El Ministerio Público pidió la cautelar más gravosa para el expresidente de Azul Azul y otros cuatro imputados en la investigación por el presunto fraude al Grupo Sartor. La audiencia de formalización continuará el próximo lunes 3 de agosto, cuando el tribunal deberá comenzar a resolver las medidas cautelares.
La situación judicial de Michael Clark se agravó este viernes. En la segunda jornada de formalización del denominado caso Sartor, el Ministerio Público solicitó la prisión preventiva para el expresidente de Azul Azul y actual máximo accionista de la concesionaria que administra Universidad de Chile, imputado por una serie de delitos económicos vinculados al colapso del grupo financiero.
La solicitud fue confirmada por la jueza Paulina Moya al término de la etapa de formalización. “Previo al inicio del receso, consulté al Ministerio Público por las medidas cautelares que iba a solicitar respecto de los imputados. Se me informó que pediría prisión preventiva respecto a Pedro Pablo Larraín Mery, Carlos Emilio Larraín Mery, Michael Clark Varela, Rodrigo Bustamante García y Sergio Yáñez Astete”, señaló la magistrada en la audiencia.

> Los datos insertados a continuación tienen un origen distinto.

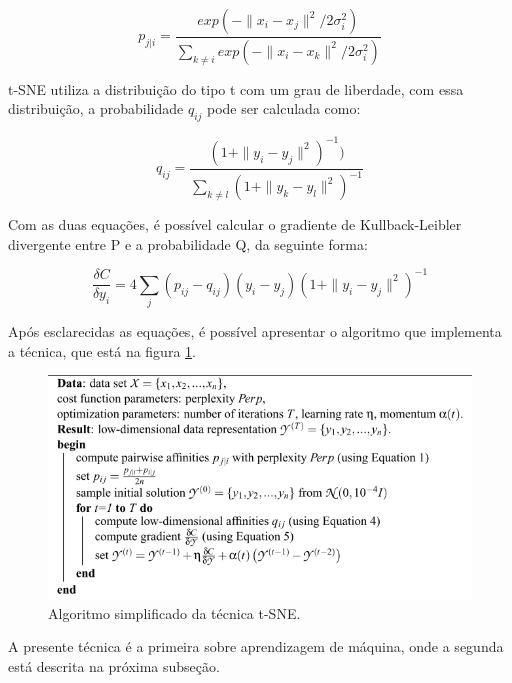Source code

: \begin{equation}\label{eq:t-sne_1}
    p_{j|i}=\frac{exp(-\parallel x_i-x_j\parallel^2/2\sigma_i^2)}{\sum_{k\ne i}{exp(-\parallel x_i-x_k\parallel^2/2\sigma_i^2)}}
\end{equation}

t-SNE utiliza a distribuição do tipo t com um grau de liberdade, com essa distribuição, a probabilidade $q_{ij}$ pode ser calculada como:

\begin{equation}\label{eq:t-sne_4}
    q_{ij}=\frac{(1+\parallel y_i-y_j\parallel^2)^{-1})}{\sum_{k\ne l}{(1 + \parallel y_k-y_l\parallel^2)^{-1}}}
\end{equation}

Com as duas equações, é possível calcular o gradiente de Kullback-Leibler  divergente entre P e a probabilidade Q, da seguinte forma:

\begin{equation}\label{eq:t-sne_5}
    \frac{\delta C}{\delta y_i} = 4 \sum_j{(p_{ij}-q_{ij})(y_i - y_j)(1+\parallel y_i-y_j\parallel^2)^{-1}}
\end{equation}

Após esclarecidas as equações, é possível apresentar o algoritmo que implementa a técnica, que está na figura \ref{fig:t-sne_algorithm_maaten_p9}.
\begin{figure}[H]
    \caption{Algoritmo simplificado da técnica t-SNE.}
    \begin{center}
        \includegraphics[scale=.45]{referencial/img/t-sne_algorithm_maaten_p9.png}
    \end{center}
    \label{fig:t-sne_algorithm_maaten_p9}
\end{figure}

A presente técnica é a primeira sobre aprendizagem de máquina, onde a segunda está descrita na próxima subseção.


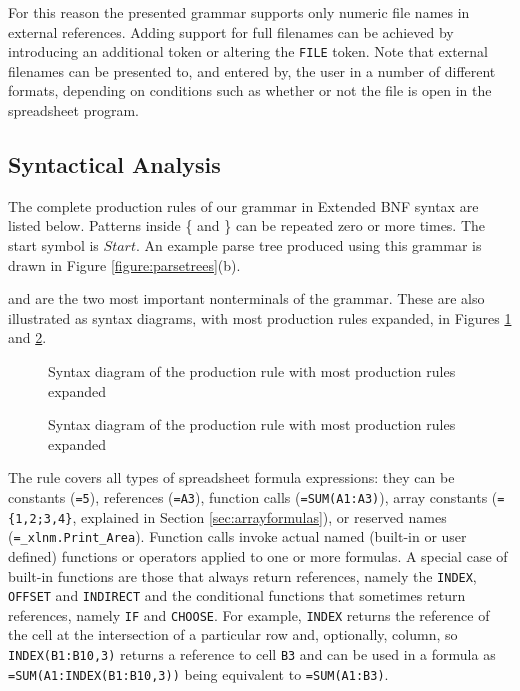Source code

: \documentclass[times]{smrauth}
\begin{document}
For this reason the presented grammar supports only numeric file names in external references.
Adding support for full filenames can be achieved by introducing an additional token or altering the \texttt{FILE} token. Note that external filenames can be presented to, and entered by, the user in a number of different formats, depending on conditions such as whether or not the file is open in the spreadsheet program.

\subsection{Syntactical Analysis}
\label{subsection:productionRules}

The complete production rules of our grammar in Extended BNF syntax are listed below.
Patterns inside \{ and \} can be repeated zero or more times.
The start symbol is $Start$. An example parse tree produced using this grammar is drawn in Figure \ref{figure:parsetrees}(b).



 and  are the two most important nonterminals of the grammar.
These are also illustrated as syntax diagrams, with most production rules expanded, in Figures \ref{figure:Formula} and \ref{figure:Reference}.

\begin{figure}[]
	
	\caption{Syntax diagram of the  production rule with most production rules expanded}
	\label{figure:Formula}
\end{figure}

\begin{figure}[]
	\centering
	
	\caption{Syntax diagram of the  production rule with most production rules expanded}
	\label{figure:Reference}
\end{figure}

The  rule covers all types of spreadsheet formula expressions: they can be constants (\texttt{=5}), references (\texttt{=A3}), function calls (\texttt{=SUM(A1:A3)}), array constants (\texttt{=\{1,2;3,4\}}, explained in Section \ref{sec:arrayformulas}), or reserved names (\texttt{=_xlnm.Print_Area}). Function calls invoke actual named (built-in or user defined) functions or operators applied to one or more formulas. A special case of built-in functions are those that always return references, namely the \texttt{INDEX}, \texttt{OFFSET} and \texttt{INDIRECT} and the conditional functions that sometimes return references, namely \texttt{IF} and \texttt{CHOOSE}.
For example, \texttt{INDEX} returns the reference of the cell at the intersection of a particular row and, optionally, column, so \texttt{INDEX(B1:B10,3)} returns a reference to cell \texttt{B3} and can be used in a formula as \texttt{=SUM(A1:INDEX(B1:B10,3))} being equivalent to \texttt{=SUM(A1:B3)}.
\end{document}
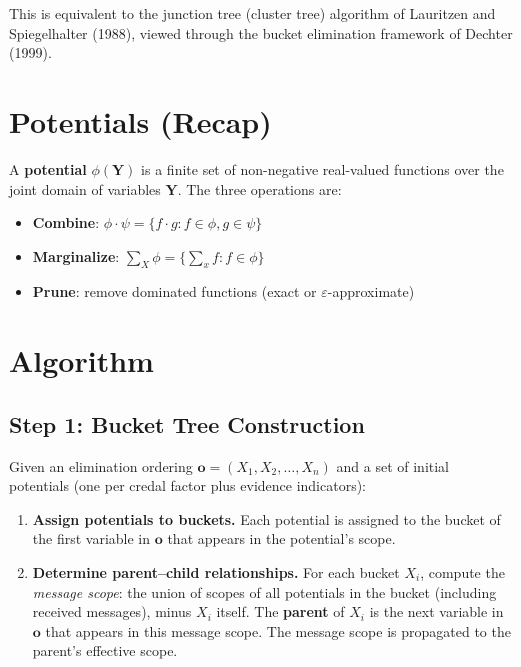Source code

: \documentclass[11pt]{article}
\begin{document}
This is equivalent to the junction tree (cluster tree) algorithm of
Lauritzen and Spiegelhalter (1988), viewed through the bucket elimination framework
of Dechter (1999).

\section{Potentials (Recap)}

A \textbf{potential} $\phi(\mathbf{Y})$ is a finite set of non-negative real-valued
functions over the joint domain of variables $\mathbf{Y}$. The three operations are:
\begin{itemize}
  \item \textbf{Combine}: $\phi \cdot \psi = \{f \cdot g : f \in \phi, g \in \psi\}$
  \item \textbf{Marginalize}: $\sum_X \phi = \{\sum_x f : f \in \phi\}$
  \item \textbf{Prune}: remove dominated functions (exact or $\varepsilon$-approximate)
\end{itemize}

\section{Algorithm}

\subsection{Step 1: Bucket Tree Construction}

Given an elimination ordering $\mathbf{o} = (X_1, X_2, \dots, X_n)$ and a set of
initial potentials (one per credal factor plus evidence indicators):

\begin{enumerate}
  \item \textbf{Assign potentials to buckets.} Each potential is assigned to the
        bucket of the first variable in $\mathbf{o}$ that appears in the potential's
        scope.
  \item \textbf{Determine parent--child relationships.} For each bucket $X_i$,
        compute the \emph{message scope}: the union of scopes of all potentials in
        the bucket (including received messages), minus $X_i$ itself. The
        \textbf{parent} of $X_i$ is the next variable in $\mathbf{o}$ that appears
        in this message scope. The message scope is propagated to the parent's
        effective scope.
\end{enumerate}
\end{document}
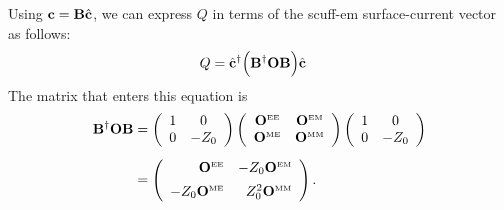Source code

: \documentclass[letterpaper]{article}
\begin{document}
Using $\mathbf{c}=\mathbf{B} \hat{\mathbf{c}}$, we can express $Q$ 
in terms of the {\sc scuff-em} surface-current vector
as follows:
\begin{align*}
 Q &= \hat{\mathbf{c}}^\dagger \Big(\mathbf{B}^\dagger \mathbf{O} \mathbf{B}\Big) \hat{\mathbf{c} }
\end{align*}
The matrix that enters this equation is 
\begin{align*}
 \mathbf{B}^\dagger \mathbf{O} \mathbf{B}
&=
 \left(\begin{array}{cc}
   1 & 0 \\
   0 & -Z_0
 \end{array}\right)
 \left(\begin{array}{cc}
   \mathbf{O}^{\hbox{\tiny{EE}}} & \mathbf{O}^{\hbox{\tiny{EM}}} \\
   \mathbf{O}^{\hbox{\tiny{ME}}} & \mathbf{O}^{\hbox{\tiny{MM}}} \\
 \end{array}\right)
 \left(\begin{array}{cc}
   1 & 0 \\
   0 & -Z_0
 \end{array}\right)
\\[5pt]
&=
 \left(\begin{array}{rr}
        \mathbf{O}^{\hbox{\tiny{EE}}}      & -Z_0 \mathbf{O}^{\hbox{\tiny{EM}}} \\[5pt]
   -Z_0 \mathbf{O}^{\hbox{\tiny{ME}}} & Z_0^2 \mathbf{O}^{\hbox{\tiny{MM}}} \\
 \end{array}\right).
\end{align*}
 
\end{document}
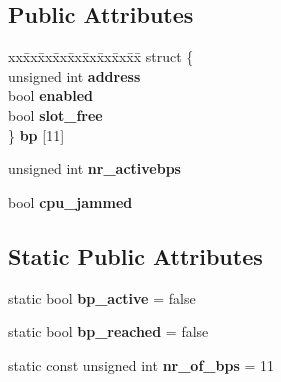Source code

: \subsection*{Public Attributes}
\begin{DoxyCompactItemize}
\item 
\mbox{\label{class_c_p_u_aea1e18343c7fdb60c8be312e77904bbc}} 
\begin{tabbing}
xx\=xx\=xx\=xx\=xx\=xx\=xx\=xx\=xx\=\kill
struct \{\\
\>unsigned int {\bfseries address}\\
\>bool {\bfseries enabled}\\
\>bool {\bfseries slot\_free}\\
\} {\bfseries bp} \mbox{[}11\mbox{]}\\

\end{tabbing}\item 
\mbox{\label{class_c_p_u_a267c110e75137c82ebe098ac42f6a012}} 
unsigned int {\bfseries nr\+\_\+activebps}
\item 
\mbox{\label{class_c_p_u_aa3cd512148f8b3eb9a44daf247e93fdd}} 
bool {\bfseries cpu\+\_\+jammed}
\end{DoxyCompactItemize}
\subsection*{Static Public Attributes}
\begin{DoxyCompactItemize}
\item 
\mbox{\label{class_c_p_u_aa4e864695ffd420551762832176f158a}} 
static bool {\bfseries bp\+\_\+active} = false
\item 
\mbox{\label{class_c_p_u_a6f8035bb0299b69d320ee0c0976277b7}} 
static bool {\bfseries bp\+\_\+reached} = false
\item 
\mbox{\label{class_c_p_u_a70cee1b15339fd6a9a369e7bd71b1124}} 
static const unsigned int {\bfseries nr\+\_\+of\+\_\+bps} = 11
\end{DoxyCompactItemize}
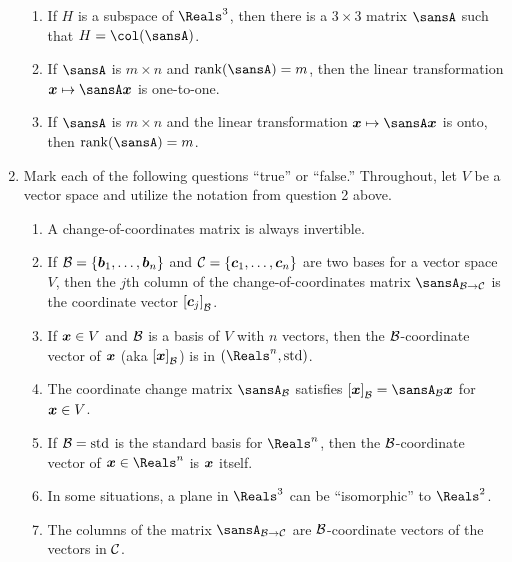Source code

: \documentclass[12pt]{article}
\begin{document}
\begin{enumerate}[topsep=0.125in, itemsep=0.625in]
{\begin{enumerate}[label=(\alph*)]
			\item If $H$ is a subspace of $\Reals^3$, then there is a $3\times 3$ matrix $\sansA$ such that $H=\col(\sansA)$.
			\item If $\sansA$ is $m\times n$ and $\rank(\sansA)=m$, then the linear transformation $\vect{x}\mapsto\sansA\vect{x}$ is one-to-one.
			\item If $\sansA$ is $m\times n$ and the linear transformation $\vect{x}\mapsto\sansA\vect{x}$ is onto, then $\rank(\sansA)=m$.
		\end{enumerate}
		}
		
		\newpage
		
		\item Mark each of the following questions ``true'' or ``false.'' Throughout, let $V$ be a vector space and utilize the notation from question 2 above.
		\begin{enumerate}[label=(\alph*),itemsep=11mm,parsep=3mm]
			\item A change-of-coordinates matrix is always invertible.
			
			\item If $\mathcal{B}=\{\boldsymbol{b}_1,\ldots,\boldsymbol{b}_n\}$ and $\mathcal{C}=\{\boldsymbol{c}_1,\ldots,\boldsymbol{c}_n\}$ are two bases for a vector space $V$, then the $j$th column of the change-of-coordinates matrix $\sansA_{\calB\to\calC}$ is the coordinate vector $\left[\boldsymbol{c}_j\right]_{\mathcal{B}}$.
			
			\item If $\boldsymbol{x}\in V$ and $\mathcal{B}$ is a basis of $V$ with $n$ vectors, then the $\mathcal{B}$-coordinate vector of $\boldsymbol{x}$ (aka $\left[\boldsymbol{x}\right]_{\mathcal{B}}$) is in $(\Reals^n,\std)$.
			
			\item The coordinate change matrix $\sansA_\calB$ satisfies $\left[\vect{x}\right]_\calB=\sansA_\calB\vect{x}$ for $\boldsymbol{x}\in V$.
			
			\item If $\mathcal{B}=\operatorname{std}$ is the standard basis for $\Reals^n$, then the $\mathcal{B}$-coordinate vector of $\vect{x}\in\Reals^n$ is $\boldsymbol{x}$ itself.
			
			\item In some situations, a plane in $\Reals^3$ can be ``isomorphic'' to $\Reals^2$.
			
			
			\item The columns of the matrix $\sansA_{\calB\to\calC}$ are $\mathcal{B}$-coordinate vectors of the vectors in $\mathcal{C}$.
			

\end{enumerate}
\end{enumerate}
\end{document}
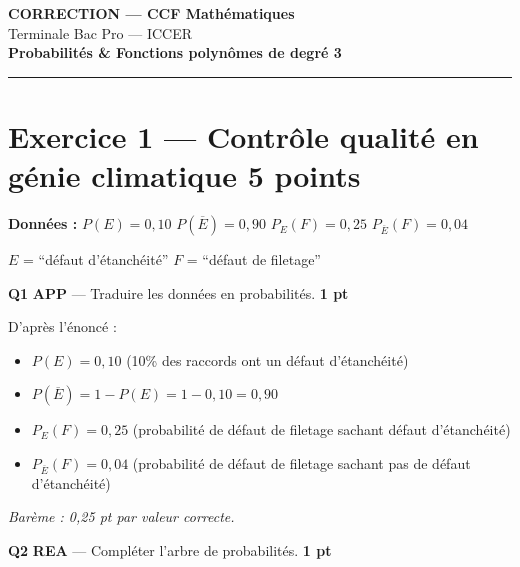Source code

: \documentclass[a4paper,11pt]{article}
\newcommand{\pts}[1]{\hfill\textcolor{gris}{\small\textbf{#1}}}
\newcommand{\comp}[1]{\colorbox{blue!10}{\scriptsize\textbf{#1}}}
\begin{document}
\begin{center}
{\LARGE\bfseries\color{rouge} CORRECTION — CCF Mathématiques}\\[8pt]
{\large Terminale Bac Pro — ICCER}\\[8pt]
{\Large\bfseries Probabilités \& Fonctions polynômes de degré 3}\\[12pt]
\textcolor{rouge}{\rule{12cm}{1pt}}
\end{center}

\vspace{10pt}

\section*{Exercice 1 — Contrôle qualité en génie climatique \pts{5 points}}

\begin{contextebox}
\textbf{Données :} $P(E) = 0{,}10$ \quad $P(\overline{E}) = 0{,}90$ \quad $P_E(F) = 0{,}25$ \quad $P_{\overline{E}}(F) = 0{,}04$

\smallskip
$E$ = ``défaut d'étanchéité'' \quad $F$ = ``défaut de filetage''
\end{contextebox}

\vspace{6pt}

\textbf{Q1} \comp{APP} — Traduire les données en probabilités. \pts{1 pt}

\begin{corrbox}
D'après l'énoncé :
\begin{itemize}[nosep]
  \item $P(E) = 0{,}10$ \quad (10\% des raccords ont un défaut d'étanchéité)
  \item $P(\overline{E}) = 1 - P(E) = 1 - 0{,}10 = \boxed{0{,}90}$
  \item $P_E(F) = 0{,}25$ \quad (probabilité de défaut de filetage sachant défaut d'étanchéité)
  \item $P_{\overline{E}}(F) = 0{,}04$ \quad (probabilité de défaut de filetage sachant pas de défaut d'étanchéité)
\end{itemize}

\textit{Barème : 0,25 pt par valeur correcte.}
\end{corrbox}

\textbf{Q2} \comp{REA} — Compléter l'arbre de probabilités. \pts{1 pt}
\end{document}
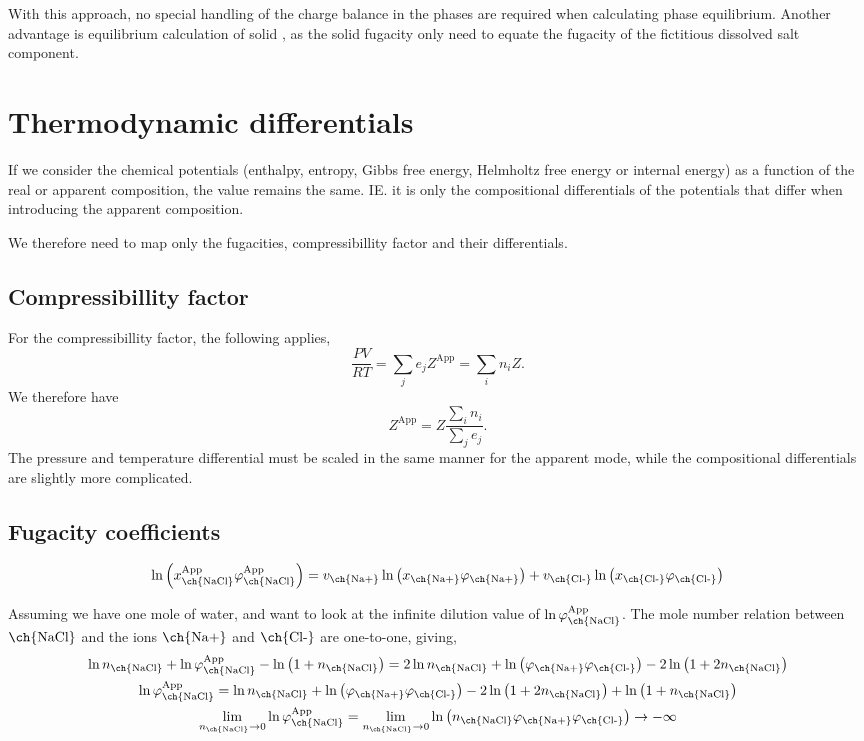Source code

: \documentclass[english]{../thermomemo/thermomemo}
\newcommand{\lp}{\ensuremath{\left(}\xspace}
\newcommand{\rp}{\ensuremath{\right)}\xspace}
\newcommand{\app}{\ensuremath{\text{App}}\xspace}
\newcommand{\nacl}{\ensuremath{\text{\ch{NaCl}}}\xspace}
\newcommand{\na}{\ensuremath{\text{\ch{Na+}}}\xspace}
\newcommand{\cl}{\ensuremath{\text{\ch{Cl-}}}\xspace}
\begin{document}
With this approach, no special handling of the charge balance in the
phases are required when calculating phase equilibrium. Another
advantage is equilibrium calculation of solid , as the
solid fugacity only need to equate the fugacity of the fictitious
dissolved salt component.

\section{Thermodynamic differentials}

If we consider the chemical potentials (enthalpy, entropy, Gibbs free
energy, Helmholtz free energy or internal energy) as a function of the
real or apparent composition, the value remains the same. IE. it is
only the compositional differentials of the potentials that differ
when introducing the apparent composition.

We therefore need to map only the fugacities, compressibillity factor
and their differentials.

\subsection{Compressibillity factor}
For the compressibillity factor, the following applies,
\begin{equation}
  \frac{PV}{RT} = \sum_j e_j Z^\app = \sum_i n_i Z.
  \label{eq:compressibillity_factor_relation}
\end{equation}
We therefore have
\begin{equation}
  Z^\app = Z \frac{\sum_i n_i}{\sum_j e_j }.
  \label{eq:compressibillity_factor}
\end{equation}
The pressure and temperature differential must be scaled in the same
manner for the apparent mode, while the compositional differentials
are slightly more complicated.

\subsection{Fugacity coefficients}
\begin{equation}
  \ln \lp x_\nacl^\app \varphi_\nacl^\app \rp  = v_\na \ln \lp x_\na \varphi_\na \rp + v_\cl \ln \lp x_\cl \varphi_\cl \rp
\label{eq:fugacity_coeff}
\end{equation}

Assuming we have one mole of water, and want to look at the infinite
dilution value of $\ln \varphi_\nacl^\app$. The mole number relation between \nacl and the ions \na and \cl are one-to-one, giving,
\begin{gather}
  \ln n_\nacl + \ln \varphi_\nacl^\app - \ln \lp 1 + n_\nacl \rp  = 2 \ln n_\nacl + \ln \lp\varphi_\na\varphi_\cl\rp - 2\ln \lp 1 + 2 n_\nacl \rp \nonumber \\
  \ln \varphi_\nacl^\app = \ln n_\nacl + \ln \lp\varphi_\na\varphi_\cl\rp - 2\ln \lp 1 + 2 n_\nacl \rp + \ln \lp 1 + n_\nacl \rp \nonumber \\
  \lim_{n_\nacl \rightarrow 0}\ln \varphi_\nacl^\app = \lim_{n_\nacl \rightarrow 0} \ln \lp n_\nacl \varphi_\na\varphi_\cl\rp \rightarrow - \infty
\label{eq:fugacity_coeff_inf}
\end{gather}
\end{document}
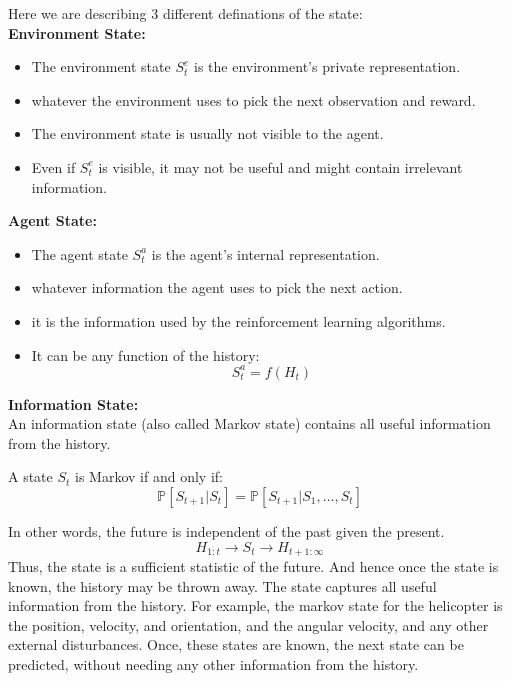 Here we are describing 3 different definations of the state:\\
\textbf{Environment State: }
\begin{itemize}
    \item The environment state \(S_t^e\) is the environment's private representation.
    \item whatever the environment uses to pick the next observation and reward. 
    \item The environment state is usually not visible to the agent.
    \item Even if \(S_t^e\) is visible, it may not be useful and might contain irrelevant information.
\end{itemize}
\textbf{Agent State:}
\begin{itemize}
    \item The agent state \(S_t^a\) is the agent's internal representation.
    \item whatever information the agent uses to pick the next action.
    \item it is the information used by the reinforcement learning algorithms.
    \item It can be any function of the history:
    \[
        S_t^a = f(H_t)  
    \]
\end{itemize}
\textbf{Information State:}\\
An information state (also called Markov state) contains all useful information from the history.
\begin{definition}
    A state \(S_t\) is Markov if and only if:
    \[
        \mathbb{P} [S_{t+1} | S_t] = \mathbb{P} [S_{t+1} | S_1, \dots, S_t]  
    \]
\end{definition}
In other words, the future is independent of the past given the present.
\[
    H_{1:t} \to S_t \to H_{t+1:\infty}
\]
Thus, the state is a sufficient statistic of the future. And hence once the state is known, the history
may be thrown away. The state captures all useful information from the history.
For example, the markov state for the helicopter is the position, velocity, and orientation, and the
angular velocity, and any other external disturbances. Once, these states are known, the next 
state can be predicted, without needing any other information from the history.

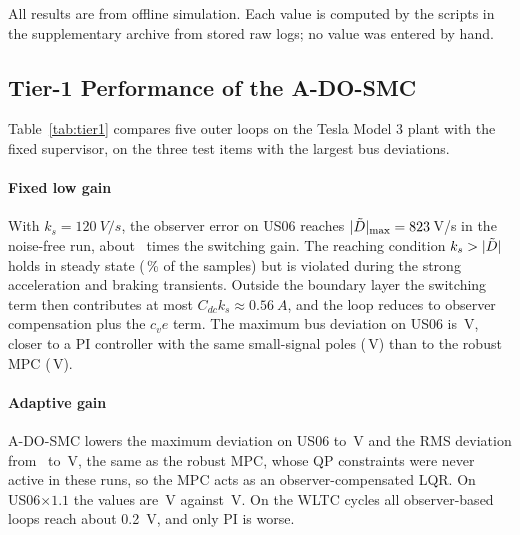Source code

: All results are from offline simulation. Each value is computed by the scripts in the supplementary archive from stored raw logs; no value was entered by hand.

\subsection{Tier-1 Performance of the A-DO-SMC}\label{sec:res_tier1}


Table~\ref{tab:tier1} compares five outer loops on the Tesla Model 3 plant with the fixed supervisor, on the three test items with the largest bus deviations.

\paragraph{Fixed low gain}
With $k_s=\SI{120}{V/s}$, the observer error on US06 reaches $|\Dt|_{\max}=\DtLoUSnn$\,V/s in the noise-free run, about \DtLoRatio\ times the switching gain. The reaching condition $k_s>|\Dt|$ holds in steady state (\CondLoFrac\,\% of the samples) but is violated during the strong acceleration and braking transients. Outside the boundary layer the switching term then contributes at most $C_{dc}k_s\approx\SI{0.56}{A}$, and the loop reduces to observer compensation plus the $c_ve$ term. The maximum bus deviation on US06 is \TOneLoUSMax\,V, closer to a PI controller with the same small-signal poles (\TOnePIUSMax\,V) than to the robust MPC (\TOneMPCUSMax\,V).

\paragraph{Adaptive gain}
A-DO-SMC lowers the maximum deviation on US06 to \TOneAUSMax\,V and the RMS deviation from \TOneLoUSRms\ to \TOneAUSRms\,V, the same as the robust MPC, whose QP constraints were never active in these runs, so the MPC acts as an observer-compensated LQR. On US06$\times1.1$ the values are \TOneAUSbMax\,V against \TOneLoUSbMax\,V. On the WLTC cycles all observer-based loops reach about \SI{0.2}{V}, and only PI is worse.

Con ello, la Fiscalía pidió la medida cautelar más gravosa para cinco de los once imputados en la causa, entre ellos Clark, quien enfrenta cargos por administración desleal, negociación incompatible, entrega de información falsa al mercado, estafa, fraude por omisión de una Oferta Pública de Adquisición (OPA) y lavado de activos.
La audiencia continuará el próximo lunes 3 de agosto, instancia en la que se desarrollará el debate sobre las medidas cautelares solicitadas por el Ministerio Público.
La investigación que complica a Clark
El caso Sartor se ha transformado en una de las investigaciones por delitos económicos más relevantes de los últimos años. La Fiscalía sostiene que, entre 2021 y 2024, los exdirectivos y ejecutivos del grupo utilizaron recursos de fondos administrados por Sartor para financiar sociedades relacionadas con ellos mismos, privilegiando sus propios intereses por sobre los de los inversionistas.
Según la investigación, esas operaciones se realizaron sin transparentar los conflictos de interés ante el mercado ni frente a la Comisión para el Mercado Financiero (CMF), incumpliendo además las obligaciones establecidas en la Ley Única de Fondos.
Dentro de ese esquema, Michael Clark aparece como una de las piezas centrales de la indagatoria. Además de integrar el directorio de Sartor AGF, la Fiscalía sostiene que su sociedad, Redwood Capital, recibió financiamiento desde fondos administrados por la propia administradora, mientras asesoraba a Nexus, controladora de la Isapre Nueva Masvida, uno de los inversionistas que terminó afectado por el desplome del grupo.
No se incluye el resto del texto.